### Directions
Reproduce exactly the lines below, from the first one through the line containing "structures and algorithms.", and omit any pictures.

[Record extracts — start]

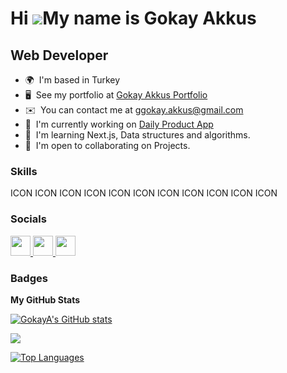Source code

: Hi ![](https://user-images.githubusercontent.com/18350557/176309783-0785949b-9127-417c-8b55-ab5a4333674e.gif)My name is Gokay Akkus
===================================================================================================================================

Web Developer
-------------

* 🌍  I'm based in Turkey
* 🖥️  See my portfolio at [Gokay Akkus Portfolio](http://https://gokayakkus.vercel.app/)
* ✉️  You can contact me at [ggokay.akkus@gmail.com](mailto:ggokay.akkus@gmail.com)
* 🚀  I'm currently working on [Daily Product App](http://https://dailygoodproduct.vercel.app/)
* 🧠  I'm learning Next.js, Data structures and algorithms.
* 🤝  I'm open to collaborating on Projects.

### Skills


<p align="left">
ICON ICON ICON ICON ICON ICON ICON ICON ICON ICON ICON
</p>


### Socials

<p align="left"> <a href="https://discord.com/users/_gokay" target="_blank" rel="noreferrer"> <picture> <source media="(prefers-color-scheme: dark)" srcset="undefined" /> <source media="(prefers-color-scheme: light)" srcset="https://raw.githubusercontent.com/danielcranney/readme-generator/main/public/icons/socials/discord.svg" /> <img src="https://raw.githubusercontent.com/danielcranney/readme-generator/main/public/icons/socials/discord.svg" width="32" height="32" /> </picture> </a> <a href="https://www.github.com/GokayA" target="_blank" rel="noreferrer"> <picture> <source media="(prefers-color-scheme: dark)" srcset="https://raw.githubusercontent.com/danielcranney/readme-generator/main/public/icons/socials/github-dark.svg" /> <source media="(prefers-color-scheme: light)" srcset="https://raw.githubusercontent.com/danielcranney/readme-generator/main/public/icons/socials/github.svg" /> <img src="https://raw.githubusercontent.com/danielcranney/readme-generator/main/public/icons/socials/github.svg" width="32" height="32" /> </picture> </a> <a href="https://www.linkedin.com/in/gokay-akkus" target="_blank" rel="noreferrer"> <picture> <source media="(prefers-color-scheme: dark)" srcset="undefined" /> <source media="(prefers-color-scheme: light)" srcset="https://raw.githubusercontent.com/danielcranney/readme-generator/main/public/icons/socials/linkedin.svg" /> <img src="https://raw.githubusercontent.com/danielcranney/readme-generator/main/public/icons/socials/linkedin.svg" width="32" height="32" /> </picture> </a></p>

### Badges

<b>My GitHub Stats</b>

<a href="http://www.github.com/GokayA"><img src="https://github-readme-stats.vercel.app/api?username=GokayA&show_icons=true&hide=stars,issues,&count_private=true&title_color=0891b2&text_color=ffffff&icon_color=0891b2&bg_color=1c1917&hide_border=true&show_icons=true" alt="GokayA's GitHub stats" /></a>

<a href="http://www.github.com/GokayA"><img src="https://github-readme-streak-stats.herokuapp.com/?user=GokayA&stroke=ffffff&background=1c1917&ring=0891b2&fire=0891b2&currStreakNum=ffffff&currStreakLabel=0891b2&sideNums=ffffff&sideLabels=ffffff&dates=ffffff&hide_border=true" /></a>

<a href="https://github.com/GokayA" align="left"><img src="https://github-readme-stats.vercel.app/api/top-langs/?username=GokayA&langs_count=10&title_color=0891b2&text_color=ffffff&icon_color=0891b2&bg_color=1c1917&hide_border=true&locale=en&custom_title=Top%20%Languages" alt="Top Languages" /></a>
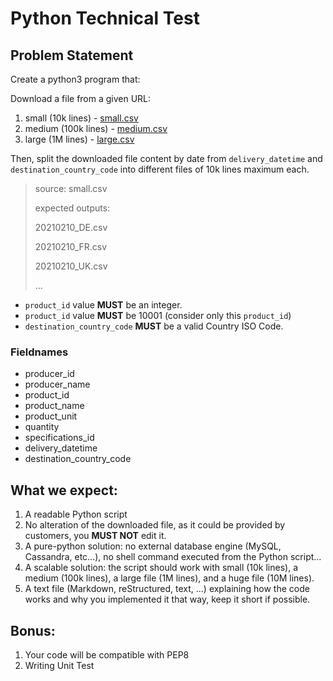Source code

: # Python Technical Test

## Problem Statement

Create a python3 program that:

Download a file from a given URL:
1. small (10k lines) - [small.csv](https://github.com/Connecting-Food/technical-test/raw/master/small.csv)
2. medium (100k lines) - [medium.csv](https://github.com/Connecting-Food/technical-test/raw/master/medium.csv)
3. large (1M lines) - [large.csv](https://github.com/Connecting-Food/technical-test/raw/master/large.csv)

Then, split the downloaded file content by date from `delivery_datetime` and `destination_country_code` into different files of 10k lines maximum each.

> source: small.csv
> 
> expected outputs:
> 
> 20210210_DE.csv
> 
> 20210210_FR.csv
> 
> 20210210_UK.csv
> 
> ...

- `product_id` value **MUST** be an integer.
- `product_id` value **MUST** be 10001 (consider only this `product_id`)
- `destination_country_code` **MUST** be a valid Country ISO Code.

### Fieldnames

- producer_id
- producer_name
- product_id
- product_name
- product_unit
- quantity
- specifications_id
- delivery_datetime
- destination_country_code

## What we expect:

1. A readable Python script
2. No alteration of the downloaded file, as it could be provided by customers, you **MUST NOT** edit it.
3. A pure-python solution: no external database engine (MySQL, Cassandra, etc...), no shell command executed from the Python script...
4. A scalable solution: the script should work with small (10k lines), a medium (100k lines), a large file (1M lines), and a huge file (10M lines).
5. A text file (Markdown, reStructured, text, ...)  explaining how the code works and why you implemented it that way, keep it short if possible.

## Bonus:

1. Your code will be compatible with PEP8
2. Writing Unit Test
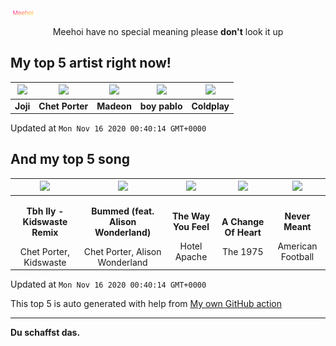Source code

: [![Meehoi Logo](https://github.com/beam41/beam41/raw/master/mh.svg)](http://my.meehoi.me/)
<p align="center">Meehoi have no special meaning please <b>don't</b> look it up</p>

## My top 5 artist right now!
<!-- table start -->
|<img src="https://i.scdn.co/image/50c504c91a2ccd2b5f39837e6261463267b858a2">|<img src="https://i.scdn.co/image/268c457a93c4bae9eec528263722febc6c937d81">|<img src="https://i.scdn.co/image/3f4c99a2932c2e21fc966123050cd92fe4ff0c15">|<img src="https://i.scdn.co/image/1c393f8687e94a790ba87feec3f66093a6f849b5">|<img src="https://i.scdn.co/image/73a21de115738931d6c7760408ed367812b55ccd">|
| :---: | :---: | :---: | :---: | :---: |
|<b>Joji</b>|<b>Chet Porter</b>|<b>Madeon</b>|<b>boy pablo</b>|<b>Coldplay</b>|

Updated at `Mon Nov 16 2020 00:40:14 GMT+0000`
<!-- table end -->

## And my top 5 song
<!-- table song start -->
|<img src="https://i.scdn.co/image/ab67616d00001e02898a9df1e91590e96b9110ca">|<img src="https://i.scdn.co/image/ab67616d00001e0285844ca856c72b9196ab671f">|<img src="https://i.scdn.co/image/ab67616d00001e026da0a1b522951bcd497e2bfe">|<img src="https://i.scdn.co/image/ab67616d00001e02206517a3f7e4c34bf0bfc531">|<img src="https://i.scdn.co/image/ab67616d00001e02d6dfafe62fef3ad433ff77d8">|
| :---: | :---: | :---: | :---: | :---: |
|<p><b>Tbh Ily - Kidswaste Remix</b></p> Chet Porter, Kidswaste|<p><b>Bummed (feat. Alison Wonderland)</b></p> Chet Porter, Alison Wonderland|<p><b>The Way You Feel</b></p> Hotel Apache|<p><b>A Change Of Heart</b></p> The 1975|<p><b>Never Meant</b></p> American Football|

Updated at `Mon Nov 16 2020 00:40:14 GMT+0000`
<!-- table song end -->

This top 5 is auto generated with help from [My own GitHub action](https://github.com/beam41/spotify-listening)

---

**Du schaffst das.**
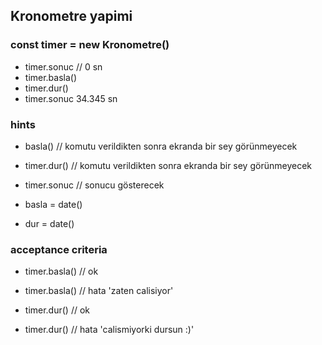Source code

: ## Kronometre yapimi

### const timer = new Kronometre()

- timer.sonuc // 0 sn
- timer.basla()
- timer.dur()
- timer.sonuc 34.345 sn

### hints

- basla() // komutu verildikten sonra ekranda bir sey görünmeyecek
- timer.dur() // komutu verildikten sonra ekranda bir sey görünmeyecek
- timer.sonuc // sonucu gösterecek

- basla = date()
- dur = date()

### acceptance criteria

- timer.basla() // ok
- timer.basla() // hata 'zaten calisiyor'

- timer.dur() // ok
- timer.dur() // hata 'calismiyorki dursun :)'
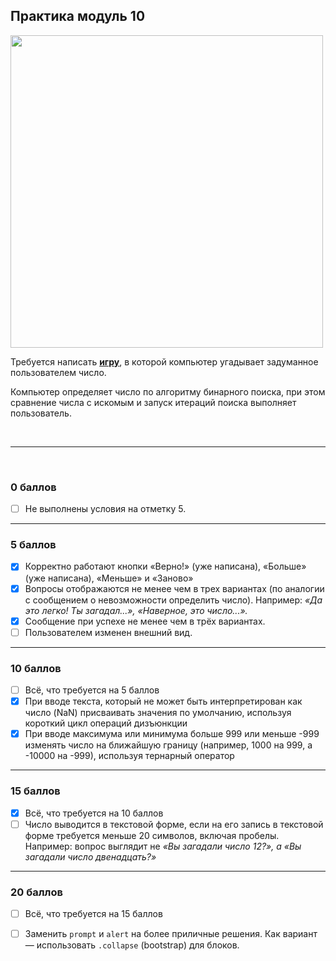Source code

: ## Практика модуль 10

<img src="https://lms.skillfactory.ru/assets/courseware/v1/b25695377717bfff17dc1f4342a07aaf/asset-v1:SkillFactory+PHP-2.0+2020+type@asset+block/FJS_M17_SF-Drive.svg" style="height:500px ">

Требуется написать [**игру**](https://deflion.github.io/php/bjs/08_if_else/project), в которой компьютер угадывает задуманное пользователем число.

Компьютер определяет число по алгоритму бинарного поиска, при этом сравнение числа с искомым и запуск итераций поиска выполняет пользователь.

<br>
<hr>
<br>

### 0 баллов

- [ ] Не выполнены условия на отметку 5.

<hr>

### 5 баллов

- [x] Корректно работают кнопки «Верно!» (уже написана), «Больше» (уже написана), «Меньше» и «Заново»
- [x] Вопросы отображаются не менее чем в трех вариантах (по аналогии с сообщением о невозможности определить число). Например: *«Да это легко! Ты загадал...», «Наверное, это число...».*
- [x] Сообщение при успехе не менее чем в трёх вариантах.
- [ ] Пользователем изменен внешний вид.

<hr>

 
### 10 баллов

- [ ] Всё, что требуется на 5 баллов
- [x] При вводе текста, который не может быть интерпретирован как число (NaN) присваивать значения по умолчанию, используя короткий цикл операций дизъюнкции
- [x] При вводе максимума или минимума больше 999 или меньше -999 изменять число на ближайшую границу (например, 1000 на 999, а -10000 на -999), используя тернарный оператор

<hr>

### 15 баллов

- [x] Всё, что требуется на 10 баллов
- [ ] Число выводится в текстовой форме, если на его запись в текстовой форме требуется меньше 20 символов, включая пробелы. Например: вопрос выглядит не *«Вы загадали число 12?», а «Вы загадали число двенадцать?»*

<hr>

### 20 баллов

- [ ] Всё, что требуется на 15 баллов
- [ ] Заменить `prompt` и `alert` на более приличные решения. Как вариант — использовать `.collapse` (bootstrap) для блоков.

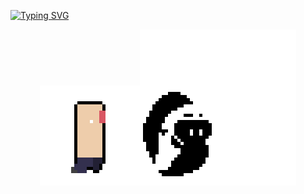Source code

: [![Typing SVG](https://readme-typing-svg.demolab.com?font=Jersey+10&size=30&pause=1000&color=2AF710&background=000000&center=true&vCenter=true&random=true&width=500&lines=I+am+Game+Developer+And+Designer!;You+Can+See+My+Game+And+Design+to+My+Repo!;Well%2C+GoodBye!;Hello!;Welcome+To+My+Github+Page!;Is+There+Anyone%3F)](https://git.io/typing-svg)

<div align="center">
  <img src="Player1.gif" /><img src="GhostAttack.gif" />
</div>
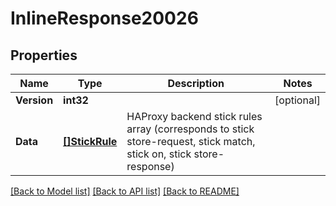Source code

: # InlineResponse20026

## Properties

Name | Type | Description | Notes
------------ | ------------- | ------------- | -------------
**Version** | **int32** |  | [optional] 
**Data** | [**[]StickRule**](stick_rule.md) | HAProxy backend stick rules array (corresponds to stick store-request, stick match, stick on, stick store-response) | 

[[Back to Model list]](../README.md#documentation-for-models) [[Back to API list]](../README.md#documentation-for-api-endpoints) [[Back to README]](../README.md)


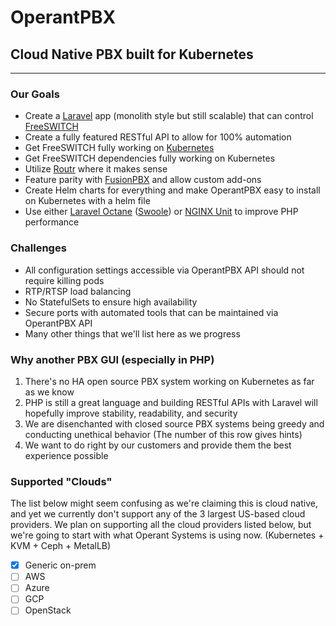 # OperantPBX
## Cloud Native PBX built for Kubernetes
___

### Our Goals

* Create a [Laravel](https://github.com/laravel/framework) app (monolith style but still scalable) that can control [FreeSWITCH](https://github.com/signalwire/freeswitch)
* Create a fully featured RESTful API to allow for 100% automation
* Get FreeSWITCH fully working on [Kubernetes](https://github.com/kubernetes/kubernetes)
* Get FreeSWITCH dependencies fully working on Kubernetes
* Utilize [Routr](https://github.com/fonoster/routr) where it makes sense
* Feature parity with [FusionPBX](https://github.com/fusionpbx/fusionpbx) and allow custom add-ons
* Create Helm charts for everything and make OperantPBX easy to install on Kubernetes with a helm file
* Use either [Laravel Octane](https://github.com/laravel/octane) ([Swoole](https://github.com/swoole/swoole-src)) or [NGINX Unit](https://github.com/nginx/unit) to improve PHP performance

### Challenges

* All configuration settings accessible via OperantPBX API should not require killing pods
* RTP/RTSP load balancing
* No StatefulSets to ensure high availability
* Secure ports with automated tools that can be maintained via OperantPBX API
* Many other things that we'll list here as we progress

### Why another PBX GUI (especially in PHP)

1. There's no HA open source PBX system working on Kubernetes as far as we know
2. PHP is still a great language and building RESTful APIs with Laravel will hopefully improve stability, readability, and security
3. We are disenchanted with closed source PBX systems being greedy and conducting unethical behavior (The number of this row gives hints)
4. We want to do right by our customers and provide them the best experience possible

### Supported "Clouds"

The list below might seem confusing as we're claiming this is cloud native, and yet we currently don't support any of the 3 largest US-based cloud providers. We plan on supporting all the cloud providers listed below, but we're going to start with what Operant Systems is using now. (Kubernetes + KVM + Ceph + MetalLB)

* [x] Generic on-prem
* [ ] AWS
* [ ] Azure
* [ ] GCP
* [ ] OpenStack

[Record extracts — finish]

### Exercise answer
Source code

: Hi ![](https://user-images.githubusercontent.com/18350557/176309783-0785949b-9127-417c-8b55-ab5a4333674e.gif)My name is Gokay Akkus
===================================================================================================================================

Web Developer
-------------

* 🌍  I'm based in Turkey
* 🖥️  See my portfolio at [Gokay Akkus Portfolio](http://https://gokayakkus.vercel.app/)
* ✉️  You can contact me at [ggokay.akkus@gmail.com](mailto:ggokay.akkus@gmail.com)
* 🚀  I'm currently working on [Daily Product App](http://https://dailygoodproduct.vercel.app/)
* 🧠  I'm learning Next.js, Data structures and algorithms.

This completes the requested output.